[Start of section]

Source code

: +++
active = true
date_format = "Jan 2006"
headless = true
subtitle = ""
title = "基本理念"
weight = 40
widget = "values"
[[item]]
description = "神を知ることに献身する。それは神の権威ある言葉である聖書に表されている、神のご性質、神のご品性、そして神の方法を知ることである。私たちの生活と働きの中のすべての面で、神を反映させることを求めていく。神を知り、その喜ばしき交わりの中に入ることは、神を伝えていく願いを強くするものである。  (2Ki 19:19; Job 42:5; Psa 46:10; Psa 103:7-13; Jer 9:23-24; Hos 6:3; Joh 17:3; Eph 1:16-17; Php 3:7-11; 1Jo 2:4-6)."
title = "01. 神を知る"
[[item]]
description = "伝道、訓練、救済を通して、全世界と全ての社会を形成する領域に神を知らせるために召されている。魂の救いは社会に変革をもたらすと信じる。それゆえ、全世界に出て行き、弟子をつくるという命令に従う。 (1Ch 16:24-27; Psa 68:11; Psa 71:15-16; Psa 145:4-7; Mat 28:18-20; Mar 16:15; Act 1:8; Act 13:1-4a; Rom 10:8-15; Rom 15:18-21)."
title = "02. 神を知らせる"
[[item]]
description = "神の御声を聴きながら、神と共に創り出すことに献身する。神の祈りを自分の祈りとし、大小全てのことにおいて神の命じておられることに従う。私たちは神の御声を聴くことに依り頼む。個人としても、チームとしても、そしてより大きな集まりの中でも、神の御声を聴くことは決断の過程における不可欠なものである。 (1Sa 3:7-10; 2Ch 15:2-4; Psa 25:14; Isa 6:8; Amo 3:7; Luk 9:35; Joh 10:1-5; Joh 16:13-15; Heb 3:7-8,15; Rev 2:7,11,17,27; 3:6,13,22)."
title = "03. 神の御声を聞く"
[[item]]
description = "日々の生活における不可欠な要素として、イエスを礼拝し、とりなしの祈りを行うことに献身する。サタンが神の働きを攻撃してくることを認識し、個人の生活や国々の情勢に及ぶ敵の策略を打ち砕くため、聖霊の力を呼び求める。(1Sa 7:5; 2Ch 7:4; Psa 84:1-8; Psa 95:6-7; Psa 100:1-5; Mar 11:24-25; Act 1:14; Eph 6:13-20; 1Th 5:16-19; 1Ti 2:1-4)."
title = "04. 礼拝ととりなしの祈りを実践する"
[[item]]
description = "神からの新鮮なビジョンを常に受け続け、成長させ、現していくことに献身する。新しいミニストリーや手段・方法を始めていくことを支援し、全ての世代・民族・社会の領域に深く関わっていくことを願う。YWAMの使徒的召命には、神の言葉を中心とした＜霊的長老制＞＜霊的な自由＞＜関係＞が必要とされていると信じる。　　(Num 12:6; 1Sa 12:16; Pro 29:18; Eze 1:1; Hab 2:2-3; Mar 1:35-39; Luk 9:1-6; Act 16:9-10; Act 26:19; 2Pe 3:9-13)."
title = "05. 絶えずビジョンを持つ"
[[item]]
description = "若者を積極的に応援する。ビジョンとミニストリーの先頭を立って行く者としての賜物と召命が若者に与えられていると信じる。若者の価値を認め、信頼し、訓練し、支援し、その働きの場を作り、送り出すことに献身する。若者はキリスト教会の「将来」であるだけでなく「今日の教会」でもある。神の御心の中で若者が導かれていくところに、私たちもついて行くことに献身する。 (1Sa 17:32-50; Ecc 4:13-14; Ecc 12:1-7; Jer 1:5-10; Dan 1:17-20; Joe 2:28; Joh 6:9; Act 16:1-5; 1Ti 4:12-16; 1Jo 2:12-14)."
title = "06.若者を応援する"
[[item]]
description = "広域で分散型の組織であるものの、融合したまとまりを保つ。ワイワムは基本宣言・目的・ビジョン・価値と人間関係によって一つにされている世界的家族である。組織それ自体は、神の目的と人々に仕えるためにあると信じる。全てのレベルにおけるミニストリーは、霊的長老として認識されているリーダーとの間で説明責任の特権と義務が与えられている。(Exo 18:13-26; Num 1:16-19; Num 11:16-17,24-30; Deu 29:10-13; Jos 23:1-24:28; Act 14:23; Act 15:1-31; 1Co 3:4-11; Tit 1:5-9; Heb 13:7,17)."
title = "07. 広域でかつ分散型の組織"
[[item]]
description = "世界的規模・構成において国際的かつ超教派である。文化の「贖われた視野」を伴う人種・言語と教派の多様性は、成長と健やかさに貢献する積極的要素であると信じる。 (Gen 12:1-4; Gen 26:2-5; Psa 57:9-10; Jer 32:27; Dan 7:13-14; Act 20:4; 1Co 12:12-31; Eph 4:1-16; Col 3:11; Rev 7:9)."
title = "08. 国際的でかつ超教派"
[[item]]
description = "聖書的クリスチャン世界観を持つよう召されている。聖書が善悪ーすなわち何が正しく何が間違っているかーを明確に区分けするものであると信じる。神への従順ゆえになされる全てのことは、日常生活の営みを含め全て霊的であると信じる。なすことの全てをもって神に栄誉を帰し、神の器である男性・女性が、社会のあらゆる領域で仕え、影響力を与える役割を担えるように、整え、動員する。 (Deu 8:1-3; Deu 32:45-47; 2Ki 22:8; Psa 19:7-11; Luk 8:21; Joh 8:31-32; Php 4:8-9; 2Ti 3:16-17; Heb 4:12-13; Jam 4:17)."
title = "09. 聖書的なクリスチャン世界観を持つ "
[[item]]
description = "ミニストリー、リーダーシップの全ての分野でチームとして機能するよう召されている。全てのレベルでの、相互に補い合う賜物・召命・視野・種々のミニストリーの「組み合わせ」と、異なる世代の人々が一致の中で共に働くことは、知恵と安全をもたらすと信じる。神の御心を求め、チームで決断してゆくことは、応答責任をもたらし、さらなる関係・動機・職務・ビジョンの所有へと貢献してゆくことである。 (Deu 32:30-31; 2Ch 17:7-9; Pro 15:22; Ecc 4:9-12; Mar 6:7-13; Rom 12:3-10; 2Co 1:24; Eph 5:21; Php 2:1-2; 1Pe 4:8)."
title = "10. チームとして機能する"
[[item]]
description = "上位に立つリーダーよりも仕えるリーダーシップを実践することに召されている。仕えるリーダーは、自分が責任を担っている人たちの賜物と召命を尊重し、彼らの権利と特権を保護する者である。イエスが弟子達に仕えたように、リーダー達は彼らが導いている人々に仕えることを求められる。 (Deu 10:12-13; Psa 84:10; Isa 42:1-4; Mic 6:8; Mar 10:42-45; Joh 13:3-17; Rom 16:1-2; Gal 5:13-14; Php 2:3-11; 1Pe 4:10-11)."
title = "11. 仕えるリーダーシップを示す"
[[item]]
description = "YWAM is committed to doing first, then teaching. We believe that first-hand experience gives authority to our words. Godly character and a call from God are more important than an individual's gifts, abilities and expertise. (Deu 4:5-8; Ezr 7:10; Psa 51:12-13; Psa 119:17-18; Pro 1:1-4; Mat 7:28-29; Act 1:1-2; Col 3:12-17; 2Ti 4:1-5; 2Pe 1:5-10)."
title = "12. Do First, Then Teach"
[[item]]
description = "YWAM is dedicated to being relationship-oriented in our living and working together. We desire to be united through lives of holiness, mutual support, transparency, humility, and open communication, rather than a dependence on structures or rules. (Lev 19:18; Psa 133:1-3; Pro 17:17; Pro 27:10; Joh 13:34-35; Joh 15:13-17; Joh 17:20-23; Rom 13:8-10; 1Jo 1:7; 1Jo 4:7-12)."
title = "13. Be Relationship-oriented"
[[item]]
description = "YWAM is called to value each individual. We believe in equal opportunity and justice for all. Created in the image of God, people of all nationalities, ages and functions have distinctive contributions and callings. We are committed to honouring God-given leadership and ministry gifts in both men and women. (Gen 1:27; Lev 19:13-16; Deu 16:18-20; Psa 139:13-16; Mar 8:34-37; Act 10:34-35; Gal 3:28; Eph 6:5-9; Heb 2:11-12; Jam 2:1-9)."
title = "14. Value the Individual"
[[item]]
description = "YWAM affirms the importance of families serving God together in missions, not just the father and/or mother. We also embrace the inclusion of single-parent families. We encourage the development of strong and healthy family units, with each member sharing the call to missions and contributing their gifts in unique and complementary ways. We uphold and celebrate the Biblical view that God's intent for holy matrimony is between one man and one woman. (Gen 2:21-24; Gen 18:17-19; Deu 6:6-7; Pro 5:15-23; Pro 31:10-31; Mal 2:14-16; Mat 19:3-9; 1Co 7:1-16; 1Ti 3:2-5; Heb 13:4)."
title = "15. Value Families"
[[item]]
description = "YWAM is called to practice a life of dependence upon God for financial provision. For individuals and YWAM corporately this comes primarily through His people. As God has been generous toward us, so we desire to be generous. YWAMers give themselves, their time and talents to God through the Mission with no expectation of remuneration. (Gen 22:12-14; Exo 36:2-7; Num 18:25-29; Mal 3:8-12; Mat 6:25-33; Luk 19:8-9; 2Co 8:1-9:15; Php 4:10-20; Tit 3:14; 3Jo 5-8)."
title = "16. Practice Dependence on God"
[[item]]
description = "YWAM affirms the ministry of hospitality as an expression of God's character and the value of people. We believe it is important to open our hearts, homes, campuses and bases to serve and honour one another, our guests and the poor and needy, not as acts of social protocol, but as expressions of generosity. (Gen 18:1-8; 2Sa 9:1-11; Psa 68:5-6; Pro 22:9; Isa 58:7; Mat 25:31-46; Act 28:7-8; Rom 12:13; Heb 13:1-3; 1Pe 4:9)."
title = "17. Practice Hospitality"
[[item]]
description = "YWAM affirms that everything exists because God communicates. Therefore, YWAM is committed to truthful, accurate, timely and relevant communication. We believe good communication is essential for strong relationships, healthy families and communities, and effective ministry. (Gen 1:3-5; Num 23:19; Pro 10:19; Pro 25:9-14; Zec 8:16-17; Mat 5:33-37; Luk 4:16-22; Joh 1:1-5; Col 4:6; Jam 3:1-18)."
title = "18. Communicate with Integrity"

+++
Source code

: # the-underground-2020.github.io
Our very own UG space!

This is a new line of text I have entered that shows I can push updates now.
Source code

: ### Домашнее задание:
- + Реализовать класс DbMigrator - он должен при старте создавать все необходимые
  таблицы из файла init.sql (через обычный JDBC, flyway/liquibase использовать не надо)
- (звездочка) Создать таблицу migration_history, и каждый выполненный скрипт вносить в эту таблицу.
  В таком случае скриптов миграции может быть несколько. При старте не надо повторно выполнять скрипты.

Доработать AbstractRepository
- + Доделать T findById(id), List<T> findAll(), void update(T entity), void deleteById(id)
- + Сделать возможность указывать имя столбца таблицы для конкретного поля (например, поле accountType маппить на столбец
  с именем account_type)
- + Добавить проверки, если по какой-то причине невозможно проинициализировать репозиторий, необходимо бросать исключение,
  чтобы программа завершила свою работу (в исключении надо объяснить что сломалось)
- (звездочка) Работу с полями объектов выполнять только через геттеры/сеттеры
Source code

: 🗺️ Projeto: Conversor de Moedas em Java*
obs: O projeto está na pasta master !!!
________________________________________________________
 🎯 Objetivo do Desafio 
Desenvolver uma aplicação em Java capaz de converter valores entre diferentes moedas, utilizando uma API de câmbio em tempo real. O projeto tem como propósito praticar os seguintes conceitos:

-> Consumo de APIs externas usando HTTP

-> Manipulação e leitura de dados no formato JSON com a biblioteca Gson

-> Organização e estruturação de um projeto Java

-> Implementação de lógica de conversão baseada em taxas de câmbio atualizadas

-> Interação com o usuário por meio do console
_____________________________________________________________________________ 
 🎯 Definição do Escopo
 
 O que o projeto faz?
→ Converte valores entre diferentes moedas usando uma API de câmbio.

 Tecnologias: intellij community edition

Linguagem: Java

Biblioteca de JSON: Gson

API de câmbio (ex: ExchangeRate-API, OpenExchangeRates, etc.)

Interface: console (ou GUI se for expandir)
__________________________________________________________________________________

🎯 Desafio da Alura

[End of section]

=== What this task involves ===
In the entries above, find each line that has the word "выполнять". Copy it.

=== Task response ===
  В таком случае скриптов миграции может быть несколько. При старте не надо повторно выполнять скрипты.
- (звездочка) Работу с полями объектов выполнять только через геттеры/сеттеры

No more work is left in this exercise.